Tuesday, April 2, 2013

chocopocolypse


Yesterday was one of those times when I really wished I'd taken my camera along when we went grocery shopping. It must be very handy having one of those new-fangled cellphones on your person when you run into strange sights. You see the aisles of the old Atlantic Superstore were crowded with palettes filled with unsold Easter candy. There were mountains of leftover chocolate Easter bunnies, chocolate hockey players (this is Canada, after all), chocolate Sponge Bob Squarepants (is that character even popular anymore?), chocolate trains, buses, horses, pussycats, planes, tractors, nuclear power plants and (it appeared) anything else that could possibly be poured into a glossy mold. We even found one mysterious item that looked like chocolate coated road kill.

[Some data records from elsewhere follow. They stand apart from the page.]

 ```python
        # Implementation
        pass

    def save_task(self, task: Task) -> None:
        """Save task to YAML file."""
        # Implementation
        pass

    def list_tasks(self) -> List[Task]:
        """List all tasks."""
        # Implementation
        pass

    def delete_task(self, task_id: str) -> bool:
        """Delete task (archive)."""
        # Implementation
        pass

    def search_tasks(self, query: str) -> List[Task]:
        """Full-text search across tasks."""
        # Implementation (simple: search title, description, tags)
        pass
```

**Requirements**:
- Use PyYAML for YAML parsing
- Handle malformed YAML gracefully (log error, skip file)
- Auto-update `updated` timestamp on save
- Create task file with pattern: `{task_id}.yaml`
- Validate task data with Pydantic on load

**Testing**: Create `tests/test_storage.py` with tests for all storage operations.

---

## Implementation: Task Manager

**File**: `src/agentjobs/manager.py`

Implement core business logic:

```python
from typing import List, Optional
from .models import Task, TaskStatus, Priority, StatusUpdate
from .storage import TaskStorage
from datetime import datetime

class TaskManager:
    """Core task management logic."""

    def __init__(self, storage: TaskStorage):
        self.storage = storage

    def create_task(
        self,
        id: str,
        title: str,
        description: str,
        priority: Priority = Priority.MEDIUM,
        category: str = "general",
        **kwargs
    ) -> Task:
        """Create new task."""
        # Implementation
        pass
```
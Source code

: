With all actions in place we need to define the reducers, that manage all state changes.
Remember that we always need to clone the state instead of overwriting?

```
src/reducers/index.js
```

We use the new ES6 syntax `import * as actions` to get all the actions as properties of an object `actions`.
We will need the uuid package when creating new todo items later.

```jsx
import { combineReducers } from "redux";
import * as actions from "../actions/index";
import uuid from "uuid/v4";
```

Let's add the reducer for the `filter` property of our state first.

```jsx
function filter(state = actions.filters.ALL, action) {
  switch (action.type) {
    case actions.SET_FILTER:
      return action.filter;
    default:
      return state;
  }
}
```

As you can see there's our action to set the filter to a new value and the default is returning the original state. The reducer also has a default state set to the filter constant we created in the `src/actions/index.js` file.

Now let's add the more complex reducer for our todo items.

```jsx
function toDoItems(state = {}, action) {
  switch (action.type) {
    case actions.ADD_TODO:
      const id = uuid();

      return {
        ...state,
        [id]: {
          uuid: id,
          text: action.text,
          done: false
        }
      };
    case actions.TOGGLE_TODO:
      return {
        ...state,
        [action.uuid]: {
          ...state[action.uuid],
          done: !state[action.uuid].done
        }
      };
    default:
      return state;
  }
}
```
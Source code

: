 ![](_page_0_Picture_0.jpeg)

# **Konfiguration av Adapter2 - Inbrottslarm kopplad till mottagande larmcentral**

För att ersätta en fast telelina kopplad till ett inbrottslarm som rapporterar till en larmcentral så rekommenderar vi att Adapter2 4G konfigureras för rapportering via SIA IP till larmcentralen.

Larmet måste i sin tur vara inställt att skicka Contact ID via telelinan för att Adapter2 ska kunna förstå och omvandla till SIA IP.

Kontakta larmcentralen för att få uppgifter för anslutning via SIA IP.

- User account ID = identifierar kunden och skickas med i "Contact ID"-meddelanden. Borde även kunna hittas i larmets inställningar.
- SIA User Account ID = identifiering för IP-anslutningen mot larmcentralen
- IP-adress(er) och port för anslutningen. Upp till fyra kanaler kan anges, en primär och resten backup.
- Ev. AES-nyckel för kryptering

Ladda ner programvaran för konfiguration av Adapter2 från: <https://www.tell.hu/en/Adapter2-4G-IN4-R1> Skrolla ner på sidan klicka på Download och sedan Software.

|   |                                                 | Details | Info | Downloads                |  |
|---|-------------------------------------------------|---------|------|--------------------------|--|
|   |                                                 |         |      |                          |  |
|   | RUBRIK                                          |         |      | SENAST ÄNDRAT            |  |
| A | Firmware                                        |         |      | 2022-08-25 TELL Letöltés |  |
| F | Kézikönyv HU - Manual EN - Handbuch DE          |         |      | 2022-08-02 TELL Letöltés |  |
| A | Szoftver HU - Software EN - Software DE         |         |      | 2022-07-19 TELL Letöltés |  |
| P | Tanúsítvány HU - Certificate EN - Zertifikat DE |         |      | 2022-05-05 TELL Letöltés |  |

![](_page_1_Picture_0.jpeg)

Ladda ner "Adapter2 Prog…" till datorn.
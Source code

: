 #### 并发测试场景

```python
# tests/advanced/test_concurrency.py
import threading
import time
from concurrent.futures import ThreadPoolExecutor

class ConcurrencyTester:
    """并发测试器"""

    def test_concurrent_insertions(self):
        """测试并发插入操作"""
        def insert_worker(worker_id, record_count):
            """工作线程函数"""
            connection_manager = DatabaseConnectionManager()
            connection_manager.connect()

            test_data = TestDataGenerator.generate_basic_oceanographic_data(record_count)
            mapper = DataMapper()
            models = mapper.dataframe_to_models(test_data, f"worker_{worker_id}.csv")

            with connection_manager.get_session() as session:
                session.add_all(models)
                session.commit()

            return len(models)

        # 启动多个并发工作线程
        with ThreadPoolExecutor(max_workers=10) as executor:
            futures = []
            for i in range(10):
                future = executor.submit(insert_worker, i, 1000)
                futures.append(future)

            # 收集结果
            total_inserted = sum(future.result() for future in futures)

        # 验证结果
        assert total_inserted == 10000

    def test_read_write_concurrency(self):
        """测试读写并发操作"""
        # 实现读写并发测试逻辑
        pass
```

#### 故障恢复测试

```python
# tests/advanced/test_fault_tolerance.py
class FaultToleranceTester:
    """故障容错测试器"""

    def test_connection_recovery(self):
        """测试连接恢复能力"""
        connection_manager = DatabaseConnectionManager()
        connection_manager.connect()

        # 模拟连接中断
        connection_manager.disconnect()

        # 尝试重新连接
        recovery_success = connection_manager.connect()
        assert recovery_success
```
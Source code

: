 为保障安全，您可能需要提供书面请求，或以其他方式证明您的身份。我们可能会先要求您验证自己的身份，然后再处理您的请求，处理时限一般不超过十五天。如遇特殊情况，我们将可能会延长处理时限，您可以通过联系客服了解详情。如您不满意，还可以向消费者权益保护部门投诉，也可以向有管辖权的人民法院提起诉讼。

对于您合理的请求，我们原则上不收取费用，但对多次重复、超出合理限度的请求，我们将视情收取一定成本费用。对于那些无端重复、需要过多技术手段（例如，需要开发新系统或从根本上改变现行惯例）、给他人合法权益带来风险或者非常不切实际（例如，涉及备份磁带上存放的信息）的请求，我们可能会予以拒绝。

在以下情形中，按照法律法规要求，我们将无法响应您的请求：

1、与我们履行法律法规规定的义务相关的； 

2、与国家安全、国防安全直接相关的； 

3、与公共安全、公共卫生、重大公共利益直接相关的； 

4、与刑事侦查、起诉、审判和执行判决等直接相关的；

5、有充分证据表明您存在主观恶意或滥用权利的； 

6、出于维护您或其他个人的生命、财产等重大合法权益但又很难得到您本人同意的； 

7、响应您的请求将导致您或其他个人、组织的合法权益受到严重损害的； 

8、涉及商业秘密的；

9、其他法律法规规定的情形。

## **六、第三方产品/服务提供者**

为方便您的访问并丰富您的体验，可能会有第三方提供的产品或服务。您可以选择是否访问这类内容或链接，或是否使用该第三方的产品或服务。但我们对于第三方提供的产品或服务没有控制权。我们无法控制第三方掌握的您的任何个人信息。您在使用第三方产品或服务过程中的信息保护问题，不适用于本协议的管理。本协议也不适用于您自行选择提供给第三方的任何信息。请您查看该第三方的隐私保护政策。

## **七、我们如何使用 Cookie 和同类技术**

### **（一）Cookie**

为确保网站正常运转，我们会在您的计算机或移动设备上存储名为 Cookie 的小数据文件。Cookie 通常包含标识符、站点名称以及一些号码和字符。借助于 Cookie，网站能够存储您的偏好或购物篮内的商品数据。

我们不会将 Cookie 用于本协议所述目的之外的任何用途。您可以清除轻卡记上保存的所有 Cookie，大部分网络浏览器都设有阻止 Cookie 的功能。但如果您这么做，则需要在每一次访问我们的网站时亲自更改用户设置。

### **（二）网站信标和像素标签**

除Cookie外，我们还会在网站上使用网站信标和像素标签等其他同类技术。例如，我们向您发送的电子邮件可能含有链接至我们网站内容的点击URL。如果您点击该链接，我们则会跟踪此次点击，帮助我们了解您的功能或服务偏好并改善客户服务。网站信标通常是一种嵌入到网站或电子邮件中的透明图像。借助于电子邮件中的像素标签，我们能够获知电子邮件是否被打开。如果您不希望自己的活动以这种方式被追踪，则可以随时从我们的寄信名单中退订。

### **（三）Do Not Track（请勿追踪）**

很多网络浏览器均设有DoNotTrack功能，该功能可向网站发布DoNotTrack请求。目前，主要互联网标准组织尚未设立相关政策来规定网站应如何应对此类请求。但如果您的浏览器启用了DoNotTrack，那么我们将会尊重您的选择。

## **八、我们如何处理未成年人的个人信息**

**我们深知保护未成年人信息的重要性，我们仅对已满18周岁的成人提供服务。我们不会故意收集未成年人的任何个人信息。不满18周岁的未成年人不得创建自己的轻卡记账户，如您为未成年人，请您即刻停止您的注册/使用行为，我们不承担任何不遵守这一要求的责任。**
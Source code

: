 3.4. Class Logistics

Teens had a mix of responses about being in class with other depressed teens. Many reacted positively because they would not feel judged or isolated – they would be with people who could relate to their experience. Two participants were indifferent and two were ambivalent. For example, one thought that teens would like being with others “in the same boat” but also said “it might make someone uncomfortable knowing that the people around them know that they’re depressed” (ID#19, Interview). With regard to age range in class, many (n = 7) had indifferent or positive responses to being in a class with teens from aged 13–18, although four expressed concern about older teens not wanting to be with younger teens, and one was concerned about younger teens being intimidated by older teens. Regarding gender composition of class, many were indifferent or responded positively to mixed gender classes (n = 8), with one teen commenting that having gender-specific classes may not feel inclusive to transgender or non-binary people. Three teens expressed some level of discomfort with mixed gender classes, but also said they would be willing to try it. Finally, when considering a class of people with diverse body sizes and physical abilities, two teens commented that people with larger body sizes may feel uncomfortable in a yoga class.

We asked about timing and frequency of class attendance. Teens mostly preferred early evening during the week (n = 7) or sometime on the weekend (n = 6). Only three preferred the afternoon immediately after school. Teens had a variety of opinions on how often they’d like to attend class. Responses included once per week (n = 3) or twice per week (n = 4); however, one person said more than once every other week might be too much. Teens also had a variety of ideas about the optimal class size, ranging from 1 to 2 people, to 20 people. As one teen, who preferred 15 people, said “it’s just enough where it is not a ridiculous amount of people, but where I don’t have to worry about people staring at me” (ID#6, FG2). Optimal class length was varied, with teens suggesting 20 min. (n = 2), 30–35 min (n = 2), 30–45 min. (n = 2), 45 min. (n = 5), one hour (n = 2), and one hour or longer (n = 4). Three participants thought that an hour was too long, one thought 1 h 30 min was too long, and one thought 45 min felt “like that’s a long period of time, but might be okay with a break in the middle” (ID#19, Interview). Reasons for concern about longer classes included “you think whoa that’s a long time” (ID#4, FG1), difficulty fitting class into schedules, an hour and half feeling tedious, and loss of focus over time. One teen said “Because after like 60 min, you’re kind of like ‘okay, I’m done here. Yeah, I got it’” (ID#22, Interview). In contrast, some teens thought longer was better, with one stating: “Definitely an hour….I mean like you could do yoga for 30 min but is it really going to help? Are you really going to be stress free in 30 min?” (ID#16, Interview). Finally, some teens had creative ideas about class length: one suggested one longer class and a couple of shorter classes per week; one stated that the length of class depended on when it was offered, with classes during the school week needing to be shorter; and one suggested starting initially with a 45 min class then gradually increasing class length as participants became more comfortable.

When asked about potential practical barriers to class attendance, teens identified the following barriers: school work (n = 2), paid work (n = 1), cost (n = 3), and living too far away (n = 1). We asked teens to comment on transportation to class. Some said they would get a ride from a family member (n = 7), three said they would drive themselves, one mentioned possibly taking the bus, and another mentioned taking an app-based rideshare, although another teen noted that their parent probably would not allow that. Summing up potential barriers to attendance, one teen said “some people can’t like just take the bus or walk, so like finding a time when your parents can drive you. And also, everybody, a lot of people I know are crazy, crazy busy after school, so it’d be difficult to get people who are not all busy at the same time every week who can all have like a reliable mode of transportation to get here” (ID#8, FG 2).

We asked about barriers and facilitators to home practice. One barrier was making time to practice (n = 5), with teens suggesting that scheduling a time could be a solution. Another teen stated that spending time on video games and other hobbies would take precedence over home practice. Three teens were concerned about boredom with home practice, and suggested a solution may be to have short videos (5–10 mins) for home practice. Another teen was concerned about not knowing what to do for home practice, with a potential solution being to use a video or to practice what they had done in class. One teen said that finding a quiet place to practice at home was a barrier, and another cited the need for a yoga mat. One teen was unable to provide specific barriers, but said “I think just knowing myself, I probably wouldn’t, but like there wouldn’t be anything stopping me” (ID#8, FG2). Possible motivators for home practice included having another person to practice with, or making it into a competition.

You have to wonder what happens in the weeks following any occasion when tons of candy can be put out for sale that nobody buys. Do they save it for next year? If so, where do they put it? From what I've seen previously after every other major sugar event - Halloween, Christmas and Valentine's Day being the other main ones - the stores are always massively overstocked. It's not like the stuff even counts as being nutritional so they can't very well fob it off to food pantries either. It seems apparent that every grocery store in North America has similar quantities of now defunct holiday candy. It's kind of scary if you ask me.

Do you suppose it might ever occur to those who make and market holiday specific candy that it's all become too much?
No, probably not.



Thought for the day:
You are what your food eats.

22 comments:

  1. My food eats sunshine and water so it's all good! :)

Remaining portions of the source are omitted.